Cuatro muertos en Medio Oriente; Bush se niega a boicotear a Arafat
Una mujer israelí que había resultado gravemente herida al recibir varias cuchilladas en la parte este de Jerusalén murió horas después, mientras que uno de sus agresores falleció poco después durante su arresto.
Después de una persecución, la policía detuvo a dos palestinos, enmascarados y armados con cuchillos. Uno de ellos, que confesó el crimen, resultó herido leve y el otro murió debido, según parece, a un ataque cardíaco, aseguraron fuentes policiales.
En el norte de Israel, dos palestinos fallecieron cuando explotó el vehículo en el que viajaban, cerca de la localidad de Mei Ami, según la televisión.
Las primeras conclusiones de la investigación hacen pensar que los dos hombres podrían pretender cometer un atentado en territorio israelí pero el automóvil explotó antes de tiempo.

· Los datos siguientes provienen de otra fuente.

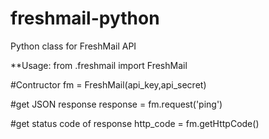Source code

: freshmail-python
================

Python class for FreshMail API

**Usage:
from .freshmail import FreshMail

#Contructor
fm = FreshMail(api_key,api_secret)

#get JSON response
response = fm.request('ping')

#get status code of response
http_code = fm.getHttpCode()

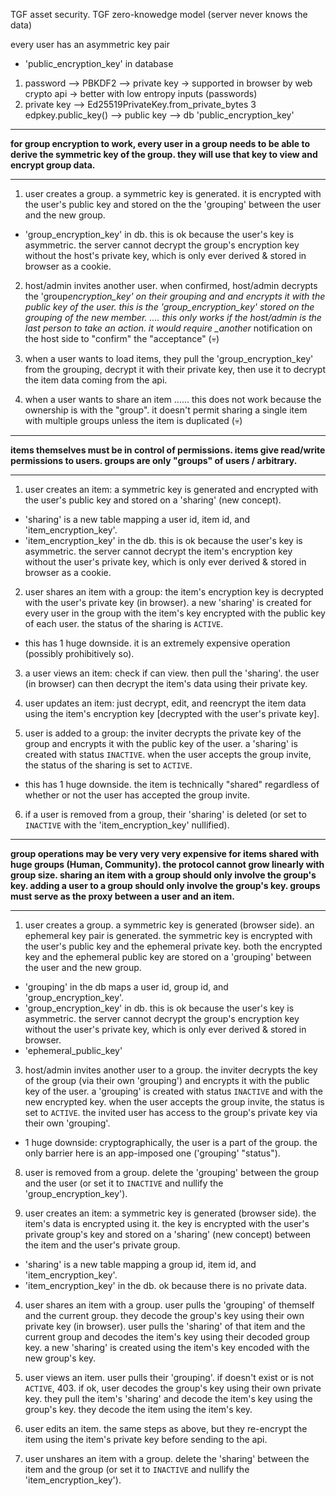 TGF asset security. TGF zero-knowedge model (server never knows the data)

every user has an asymmetric key pair

- 'public_encryption_key' in database

1. password --> PBKDF2 --> private key
   -> supported in browser by web crypto api
   -> better with low entropy inputs (passwords)
2. private key --> Ed25519PrivateKey.from_private_bytes
   3 edpkey.public_key() --> public key --> db 'public_encryption_key'

---

**for group encryption to work, every user in a group needs to be able to derive the symmetric key of the group. they will use that key to view and encrypt group data.**

---

1. user creates a group. a symmetric key is generated. it is encrypted with the user's public key and stored on the the 'grouping' between the user and the new group.

- 'group_encryption_key' in db. this is ok because the user's key is asymmetric. the server cannot decrypt the group's encryption key without the host's private key, which is only ever derived & stored in browser as a cookie.

2. host/admin invites another user. when confirmed, host/admin decrypts the 'group*encryption_key' on their grouping and and encrypts it with the public key of the user. this is the 'group_encryption_key' stored on the grouping of the new member. .... this only works if the host/admin is the last person to take an action. it would require \_another* notification on the host side to "confirm" the "acceptance" (💀)

3. when a user wants to load items, they pull the 'group_encryption_key' from the grouping, decrypt it with their private key, then use it to decrypt the item data coming from the api.

4. when a user wants to share an item ...... this does not work because the ownership is with the "group". it doesn't permit sharing a single item with multiple groups unless the item is duplicated (💀)

---

**items themselves must be in control of permissions. items give read/write permissions to users. groups are only "groups" of users / arbitrary.**

---

1. user creates an item: a symmetric key is generated and encrypted with the user's public key and stored on a 'sharing' (new concept).

- 'sharing' is a new table mapping a user id, item id, and 'item_encryption_key'.
- 'item_encryption_key' in the db. this is ok because the user's key is asymmetric. the server cannot decrypt the item's encryption key without the user's private key, which is only ever derived & stored in browser as a cookie.

2. user shares an item with a group: the item's encryption key is decrypted with the user's private key (in browser). a new 'sharing' is created for every user in the group with the item's key encrypted with the public key of each user. the status of the sharing is `ACTIVE`.

- this has 1 huge downside. it is an extremely expensive operation (possibly prohibitively so).

3. a user views an item: check if can view. then pull the 'sharing'. the user (in browser) can then decrypt the item's data using their private key.

4. user updates an item: just decrypt, edit, and reencrypt the item data using the item's encryption key [decrypted with the user's private key].

5. user is added to a group: the inviter decrypts the private key of the group and encrypts it with the public key of the user. a 'sharing' is created with status `INACTIVE`. when the user accepts the group invite, the status of the sharing is set to `ACTIVE`.

- this has 1 huge downside. the item is technically "shared" regardless of whether or not the user has accepted the group invite.

6. if a user is removed from a group, their 'sharing' is deleted (or set to `INACTIVE` with the 'item_encryption_key' nullified).

---

**group operations may be very very very expensive for items shared with huge groups (Human, Community). the protocol cannot grow linearly with group size. sharing an item with a group should only involve the group's key. adding a user to a group should only involve the group's key. groups must serve as the proxy between a user and an item.**

---

1. user creates a group. a symmetric key is generated (browser side). an ephemeral key pair is generated. the symmetric key is encrypted with the user's public key and the ephemeral private key. both the encrypted key and the ephemeral public key are stored on a 'grouping' between the user and the new group.

- 'grouping' in the db maps a user id, group id, and 'group_encryption_key'.
- 'group_encryption_key' in db. this is ok because the user's key is asymmetric. the server cannot decrypt the group's encryption key without the user's private key, which is only ever derived & stored in browser.
- 'ephemeral_public_key'

3. host/admin invites another user to a group. the inviter decrypts the key of the group (via their own 'grouping') and encrypts it with the public key of the user. a 'grouping' is created with status `INACTIVE` and with the new encrypted key. when the user accepts the group invite, the status is set to `ACTIVE`. the invited user has access to the group's private key via their own 'grouping'.

- 1 huge downside: cryptographically, the user is a part of the group. the only barrier here is an app-imposed one ('grouping' "status").

8. user is removed from a group. delete the 'grouping' between the group and the user (or set it to `INACTIVE` and nullify the 'group_encryption_key').

9. user creates an item: a symmetric key is generated (browser side). the item's data is encrypted using it. the key is encrypted with the user's private group's key and stored on a 'sharing' (new concept) between the item and the user's private group.

- 'sharing' is a new table mapping a group id, item id, and 'item_encryption_key'.
- 'item_encryption_key' in the db. ok because there is no private data.

4. user shares an item with a group. user pulls the 'grouping' of themself and the current group. they decode the group's key using their own private key (in browser). user pulls the 'sharing' of that item and the current group and decodes the item's key using their decoded group key. a new 'sharing' is created using the item's key encoded with the new group's key.

5. user views an item. user pulls their 'grouping'. if doesn't exist or is not `ACTIVE`, 403. if ok, user decodes the group's key using their own private key. they pull the item's 'sharing' and decode the item's key using the group's key. they decode the item using the item's key.

6. user edits an item. the same steps as above, but they re-encrypt the item using the item's private key before sending to the api.

7. user unshares an item with a group. delete the 'sharing' between the item and the group (or set it to `INACTIVE` and nullify the 'item_encryption_key').
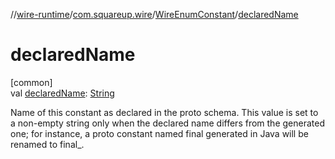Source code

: //[wire-runtime](../../../index.md)/[com.squareup.wire](../index.md)/[WireEnumConstant](index.md)/[declaredName](declared-name.md)

# declaredName

[common]\
val [declaredName](declared-name.md): [String](https://kotlinlang.org/api/latest/jvm/stdlib/kotlin/-string/index.html)

Name of this constant as declared in the proto schema. This value is set to a non-empty string only when the declared name differs from the generated one; for instance, a proto constant named final generated in Java will be renamed to final_.
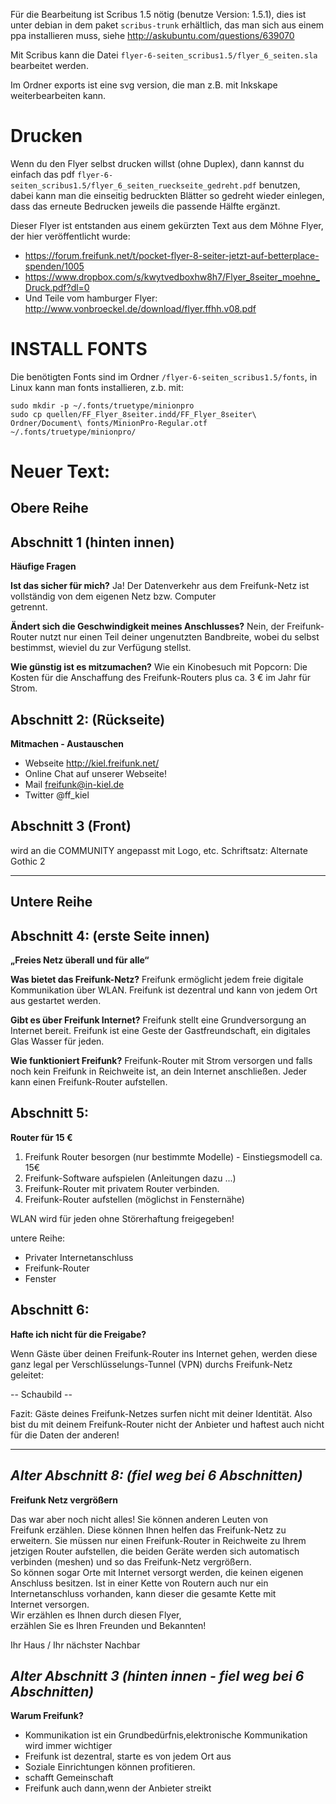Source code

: Für die Bearbeitung ist Scribus 1.5 nötig (benutze Version: 1.5.1), dies ist unter debian in dem paket `scribus-trunk` erhältlich, das man sich aus einem ppa installieren muss, siehe http://askubuntu.com/questions/639070

Mit Scribus kann die Datei `flyer-6-seiten_scribus1.5/flyer_6_seiten.sla` bearbeitet werden.

Im Ordner exports ist eine svg version, die man z.B. mit Inkskape weiterbearbeiten kann.


# Drucken

Wenn du den Flyer selbst drucken willst (ohne Duplex), dann kannst du einfach das pdf `flyer-6-seiten_scribus1.5/flyer_6_seiten_rueckseite_gedreht.pdf` benutzen, dabei kann man die einseitig bedruckten Blätter so gedreht wieder einlegen, dass das erneute Bedrucken jeweils die passende Hälfte ergänzt.

Dieser Flyer ist entstanden aus einem gekürzten Text aus dem Möhne Flyer, der hier veröffentlicht wurde: 

 - https://forum.freifunk.net/t/pocket-flyer-8-seiter-jetzt-auf-betterplace-spenden/1005 
 - https://www.dropbox.com/s/kwytvedboxhw8h7/Flyer_8seiter_moehne_Druck.pdf?dl=0
 - Und Teile vom hamburger Flyer: http://www.vonbroeckel.de/download/flyer.ffhh.v08.pdf

# INSTALL FONTS

Die benötigten Fonts sind im Ordner `/flyer-6-seiten_scribus1.5/fonts`, in Linux kann man fonts installieren, z.b. mit:

	sudo mkdir -p ~/.fonts/truetype/minionpro
	sudo cp quellen/FF_Flyer_8seiter.indd/FF_Flyer_8seiter\ Ordner/Document\ fonts/MinionPro-Regular.otf ~/.fonts/truetype/minionpro/


# Neuer Text:

Obere Reihe
----

**Abschnitt 1 (hinten innen)** 
---
**Häufige Fragen**

**Ist das sicher für mich?**
Ja! Der Datenverkehr aus dem Freifunk-Netz ist   
vollständig von dem eigenen Netz bzw. Computer   
getrennt.

**Ändert sich die Geschwindigkeit meines Anschlusses?**
Nein, der Freifunk-Router nutzt nur einen Teil deiner ungenutzten Bandbreite, wobei du selbst bestimmst, wieviel du zur Verfügung stellst.

**Wie günstig ist es mitzumachen?**
Wie ein Kinobesuch mit Popcorn: Die Kosten für die Anschaf­fung des Freifunk-Routers plus ca. 3 € im Jahr für Strom.

**Abschnitt 2: (Rückseite)**
---
**Mitmachen - Austauschen**

* Webseite      http://kiel.freifunk.net/
* Online Chat   auf unserer Webseite!
* Mail          freifunk@in-kiel.de
* Twitter       @ff_kiel

**Abschnitt 3 (Front)**
---
wird an die COMMUNITY angepasst mit Logo, etc. Schriftsatz: Alternate Gothic 2

---

Untere Reihe
---

**Abschnitt 4: (erste Seite innen)**
---
**„Freies Netz überall und für alle“**

**Was bietet das Freifunk-Netz?**
Freifunk ermöglicht jedem freie digitale Kommu­nikation über WLAN. Freifunk ist dezentral und kann von jedem Ort aus gestartet werden.

**Gibt es über Freifunk Internet?**
Freifunk stellt eine Grundversorgung an Internet bereit. Freifunk ist eine Geste der Gast­freund­schaft, ein digitales Glas Wasser für jeden.

**Wie funktioniert Freifunk?**
Freifunk-Router mit Strom versorgen und falls noch kein Freifunk in Reichweite ist, an dein Internet anschließen. Jeder kann einen Freifunk-Router aufstellen. 


**Abschnitt 5:**
---
**Router für 15 €**

1. Freifunk Router besorgen (nur bestimmte Modelle) - Einstiegsmodell ca. 15€  
2. Freifunk-Software aufspielen (Anleitungen dazu ...)
3. Freifunk-Router mit privatem Router verbinden.
4. Freifunk-Router aufstellen (möglichst in Fensternähe)

WLAN wird für jeden ohne Störerhaftung freigegeben!

untere Reihe:

  * Privater Internetanschluss 
  * Freifunk-Router
  * Fenster

**Abschnitt 6:**
---
**Hafte ich nicht für die Freigabe?**

Wenn Gäste über deinen Freifunk-Router ins Internet gehen, werden diese ganz legal per Verschlüsselungs-Tunnel (VPN) durchs Freifunk-Netz geleitet:
    
-- Schaubild --

Fazit: Gäste deines Freifunk-Netzes surfen nicht mit deiner Identität. Also bist du mit deinem Freifunk-Router nicht der Anbieter und haftest auch nicht für die Daten der anderen!


---

*Alter Abschnitt 8: (fiel weg bei 6 Abschnitten)*
---
**Freifunk Netz vergrößern**

Das war aber noch nicht alles! Sie können anderen Leuten von  
Freifunk erzählen. Diese können Ihnen helfen das Freifunk-Netz zu  
erweitern. Sie müssen nur einen Freifunk-Router in Reichweite zu Ihrem  
jetzigen Router aufstellen, die beiden Geräte werden sich automatisch  
verbinden (meshen) und so das Freifunk-Netz vergrößern.  
So können sogar Orte mit Internet versorgt werden, die keinen eigenen  
Anschluss besitzen. Ist in einer Kette von Routern auch nur ein  
Internetanschluss vorhanden, kann dieser die gesamte Kette mit  
Internet versorgen.  
Wir erzählen es Ihnen durch diesen Flyer,  
erzählen Sie es Ihren Freunden und Bekannten!  

Ihr Haus / Ihr nächster Nachbar


*Alter Abschnitt 3 (hinten innen - fiel weg bei 6 Abschnitten)*
---
**Warum Freifunk?**

  * Kommunikation ist ein Grundbedürfnis,elektronische Kommunikation wird immer wichtiger
  * Freifunk ist dezentral, starte es von jedem Ort aus
  * Soziale Einrichtungen können profitieren.  
  * schafft Gemeinschaft  
  * Freifunk auch dann,wenn der Anbieter streikt
  
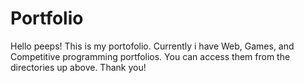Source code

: # Portfolio
 Hello peeps! This is my portofolio. Currently i have Web, Games, and Competitive programming portfolios. You can access them from the directories up above. Thank you!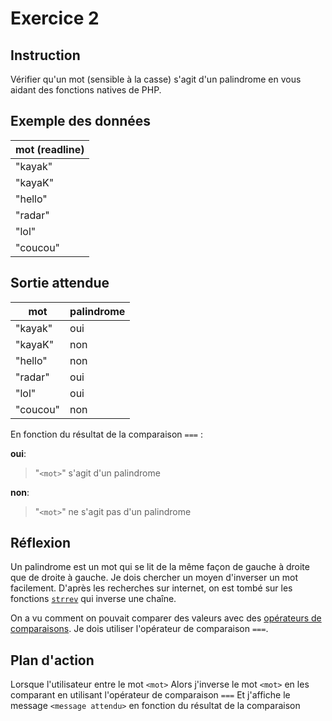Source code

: # Exercice 2

## Instruction

Vérifier qu'un mot (sensible à la casse) s'agit d'un palindrome en vous aidant
des fonctions natives de PHP.

## Exemple des données

| mot (readline) |
| -------------- |
| "kayak"        |
| "kayaK"        |
| "hello"        |
| "radar"        |
| "lol"          |
| "coucou"       |

## Sortie attendue

| mot      | palindrome |
| -------- | ---------- |
| "kayak"  | oui        |
| "kayaK"  | non        |
| "hello"  | non        |
| "radar"  | oui        |
| "lol"    | oui        |
| "coucou" | non        |

En fonction du résultat de la comparaison `===` :

**oui**:

> "`<mot>`" s'agit d'un palindrome

**non**:

> "`<mot>`" ne s'agit pas d'un palindrome

## Réflexion

Un palindrome est un mot qui se lit de la même façon de gauche à droite que de
droite à gauche. Je dois chercher un moyen d'inverser un mot facilement. D'après
les recherches sur internet, on est tombé sur les fonctions
[`strrev`](https://www.php.net/manual/fr/function.strrev.php) qui inverse une
chaîne.

On a vu comment on pouvait comparer des valeurs avec des [opérateurs de comparaisons](https://www.php.net/manual/fr/language.operators.comparison.php).
Je dois utiliser l'opérateur de comparaison `===`.

## Plan d'action

Lorsque l'utilisateur entre le mot `<mot>`
Alors j'inverse le mot `<mot>` en les comparant en utilisant l'opérateur de comparaison `===`
Et j'affiche le message `<message attendu>` en fonction du résultat de la comparaison
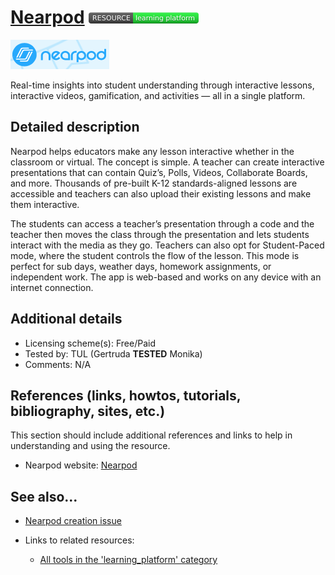 # [Nearpod](https://nearpod.com/)  [<img src="images/resource-learning_platform.png" align="bottom">](https://github.com/e-CLOSE/Toolbox/issues?q=label%3A02_RESOURCE+label%3Alearning_platform)

![NearPod Logo](images/nearpod.png)

Real-time insights into student understanding through interactive lessons, interactive videos, gamification, and activities — all in a single platform.

## Detailed description

Nearpod helps educators make any lesson interactive whether in the classroom or virtual. The concept is simple. A teacher can create interactive presentations that can contain Quiz’s, Polls, Videos, Collaborate Boards, and more. Thousands of pre-built K-12 standards-aligned lessons are accessible and teachers can also upload their existing lessons and make them interactive.

The students can access a teacher’s presentation through a code and the teacher then moves the class through the presentation and lets students interact with the media as they go. Teachers can also opt for Student-Paced mode, where the student controls the flow of the lesson. This mode is perfect for sub days, weather days, homework assignments, or independent work. The app is web-based and works on any device with an internet connection. 


## Additional details

- Licensing scheme(s): Free/Paid
- Tested by: TUL (Gertruda __TESTED__ Monika)
- Comments: N/A


## References (links, howtos, tutorials, bibliography, sites, etc.)

This section should include additional references and links to help in
understanding and using the resource.

- Nearpod website: [Nearpod](https://nearpod.com/)


## See also...

- [Nearpod creation issue](https://github.com/e-CLOSE/Toolbox/issues/191)
- Links to related resources:

  - [All tools in the 'learning_platform' category](https://github.com/e-CLOSE/Toolbox/issues?q=label%3A02_RESOURCE+label%3Alearning_platform)
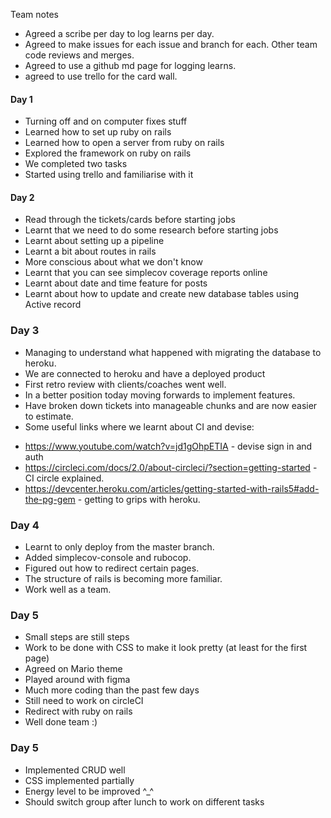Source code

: Team notes

- Agreed a scribe per day to log learns per day.
- Agreed to make issues for each issue and branch for each. Other team code reviews and merges.
- Agreed to use a github md page for logging learns.
- agreed to use trello for the card wall.

#### Day 1
* Turning off and on computer fixes stuff
* Learned how to set up ruby on rails
* Learned how to open a server from ruby on rails
* Explored the framework on ruby on rails
* We completed two tasks
* Started using trello and familiarise with it

#### Day 2
* Read through the tickets/cards before starting jobs
* Learnt that we need to do some research before starting jobs
* Learnt about setting up a pipeline
* Learnt a bit about routes in rails
* More conscious about what we don't know
* Learnt that you can see simplecov coverage reports online
* Learnt about date and time feature for posts
* Learnt about how to update and create new database tables using Active record

### Day 3
* Managing to understand what happened with migrating the database to heroku.
* We are connected to heroku and have a deployed product
* First retro review with clients/coaches went well.
* In a better position today moving forwards to implement features.
* Have broken down tickets into manageable chunks and are now easier to estimate.
* Some useful links where we learnt about CI and devise:
- https://www.youtube.com/watch?v=jd1gOhpETIA - devise sign in and auth
- https://circleci.com/docs/2.0/about-circleci/?section=getting-started - CI circle explained.
- https://devcenter.heroku.com/articles/getting-started-with-rails5#add-the-pg-gem - getting to grips with heroku.

### Day 4
* Learnt to only deploy from the master branch.
* Added simplecov-console and rubocop.
* Figured out how to redirect certain pages. 
* The structure of rails is becoming more familiar.
* Work well as a team.

### Day 5
* Small steps are still steps
* Work to be done with CSS to make it look pretty (at least for the first page)
* Agreed on Mario theme
* Played around with figma
* Much more coding than the past few days
* Still need to work on circleCI
* Redirect with ruby on rails
* Well done team :)

### Day 5
* Implemented CRUD well
* CSS implemented partially
* Energy level to be improved ^_^
* Should switch group after lunch to work on different tasks
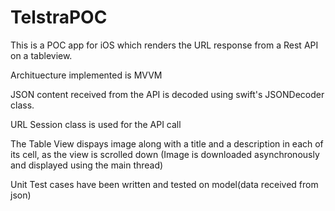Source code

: # TelstraPOC
This is a POC app for iOS which renders the URL response from a Rest API on a tableview. 

Archituecture implemented is MVVM

JSON content received from the API is decoded using swift's JSONDecoder class.

URL Session class is used for the API call

The Table View dispays image along with a title and a description in each of its cell, as the view is scrolled down
(Image is downloaded asynchronously and displayed using the main thread)

Unit Test cases have been written and tested on model(data received from json) 
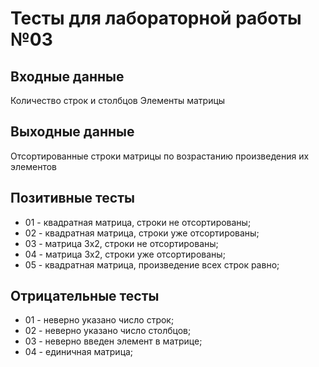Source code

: # Тесты для лабораторной работы №03

## Входные данные
Количество строк и столбцов
Элементы матрицы

## Выходные данные
Отсортированные строки матрицы по возрастанию произведения их элементов

## Позитивные тесты
- 01 - квадратная матрица, строки не отсортированы;
- 02 - квадратная матрица, строки уже отсортированы;
- 03 - матрица 3x2, строки не отсортированы;
- 04 - матрица 3x2, строки уже отсортированы;
- 05 - квадратная матрица, произведение всех строк равно;

## Отрицательные тесты
- 01 - неверно указано число строк;
- 02 - неверно указано число столбцов;
- 03 - неверно введен элемент в матрице;
- 04 - единичная матрица;

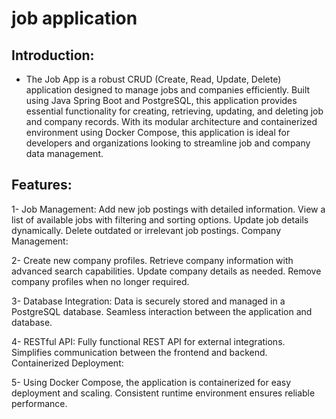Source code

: # job application
## Introduction:
- The Job App is a robust CRUD (Create, Read, Update, Delete) application designed to manage jobs and companies efficiently. Built using Java Spring Boot and PostgreSQL, this application provides essential functionality for creating, retrieving, updating, and deleting job and company records. With its modular architecture and containerized environment using Docker Compose, this application is ideal for developers and organizations looking to streamline job and company data management.

## Features:
1- Job Management:
Add new job postings with detailed information.
View a list of available jobs with filtering and sorting options.
Update job details dynamically.
Delete outdated or irrelevant job postings.
Company Management:

2- Create new company profiles.
Retrieve company information with advanced search capabilities.
Update company details as needed.
Remove company profiles when no longer required.

3- Database Integration:
Data is securely stored and managed in a PostgreSQL database.
Seamless interaction between the application and database.

4- RESTful API:
Fully functional REST API for external integrations.
Simplifies communication between the frontend and backend.
Containerized Deployment:

5- Using Docker Compose, the application is containerized for easy deployment and scaling.
Consistent runtime environment ensures reliable performance.
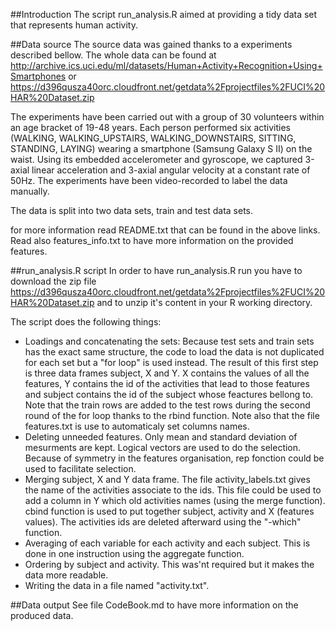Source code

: ##Introduction
The script run_analysis.R aimed at providing a tidy data set that represents human activity.

##Data source
The source data was gained thanks to a experiments described bellow.
The whole data can be found at http://archive.ics.uci.edu/ml/datasets/Human+Activity+Recognition+Using+Smartphones or https://d396qusza40orc.cloudfront.net/getdata%2Fprojectfiles%2FUCI%20HAR%20Dataset.zip 

The experiments have been carried out with a group of 30 volunteers within an age bracket of 19-48 years. Each person performed six activities (WALKING, WALKING_UPSTAIRS, WALKING_DOWNSTAIRS, SITTING, STANDING, LAYING) wearing a smartphone (Samsung Galaxy S II) on the waist. Using its embedded accelerometer and gyroscope, we captured 3-axial linear acceleration and 3-axial angular velocity at a constant rate of 50Hz. The experiments have been video-recorded to label the data manually. 

The data is split into two data sets, train and test data sets.

for more information read README.txt that can be found in the above links. Read also features_info.txt to have more information on the provided features.

##run_analysis.R script
In order to have run_analysis.R run you have to download the zip file https://d396qusza40orc.cloudfront.net/getdata%2Fprojectfiles%2FUCI%20HAR%20Dataset.zip and to unzip it's content in your R working directory.

The script does the following things:
* Loadings and concatenating the sets: Because test sets and train sets has the exact same structure, the code to load the data is not duplicated for each set but a "for loop" is used instead. The result of this first step is three data frames subject, X and Y. X contains the values of all the features, Y contains the id of the activities that lead to those features and subject contains the id of the subject whose feactures bellong to. Note that the train rows are added to the test rows during the second round of the for loop thanks to the rbind function. Note also that the file features.txt is use to automaticaly set columns names.
* Deleting unneeded features. Only mean and standard deviation of mesurments are kept. Logical vectors are used to do the selection. Because of symmetry in the features organisation, rep fonction could be used to facilitate selection.
* Merging subject, X and Y data frame. The file activity_labels.txt gives the name of the activities associate to the ids. This file could be used to add a column in Y which old activities names (using the merge function). cbind function is used to put together subject, activity and X (features values). The activities ids are deleted afterward using the "-which" function.
* Averaging of each variable for each activity and each subject. This is done in one instruction using the aggregate function.
* Ordering by subject and activity. This was'nt required but it makes the data more readable.
* Writing the data in a file named "activity.txt".

##Data output
See file CodeBook.md to have more information on the produced data.


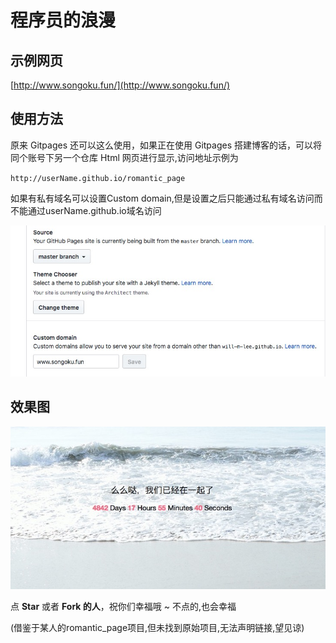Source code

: # 程序员的浪漫

## 示例网页
[http://www.songoku.fun/](http://www.songoku.fun/)

## 使用方法

原来 Gitpages 还可以这么使用，如果正在使用 Gitpages 搭建博客的话，可以将同个账号下另一个仓库 Html 网页进行显示,访问地址示例为

`http://userName.github.io/romantic_page`

如果有私有域名可以设置Custom domain,但是设置之后只能通过私有域名访问而不能通过userName.github.io域名访问

![demo](./respository.jpg)

## 效果图

![](./result.jpg)

点 **Star** 或者 **Fork 的人**，祝你们幸福哦 ~
不点的,也会幸福

(借鉴于某人的romantic_page项目,但未找到原始项目,无法声明链接,望见谅)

Con estas muertes, asciende a 1.188 el número de fallecidos debido a la violencia desde el inicio de la Intifada el 28 de setiembre de 2000, entre ellos 911 palestinos y 255 israelíes.
Además, un total de 17 palestinos resultaron heridos este viernes en diversos enfrentamientos con soldados israelíes en Cisjordania, donde el Ejército judío continuaba sus represalias por el atentado cometido el miércoles en un asentamiento, en el que murieron tres israelíes más el autor de los disparos, un activista palestino.
Tras saber que Bush no cedió a los deseos de Sharon y sigue contando con el presidente Yasser Arafat como interlocutor, los dirigentes palestinos calificaron esta actitud de «positiva» hacia la Autoridad Palestina, su pueblo y el proceso de paz con Israel.
Calificando el viaje de Sharon a Washington, de «fracaso de Israel ante su principal aliado, Estados Unidos», el portavoz y negociador palestino, Saeb Erakat, pidió al gobierno de Bush que elija el método que puede llevar a la paz, que según él no es otro que «presionar al gobierno israelí y no a la Autoridad Palestina».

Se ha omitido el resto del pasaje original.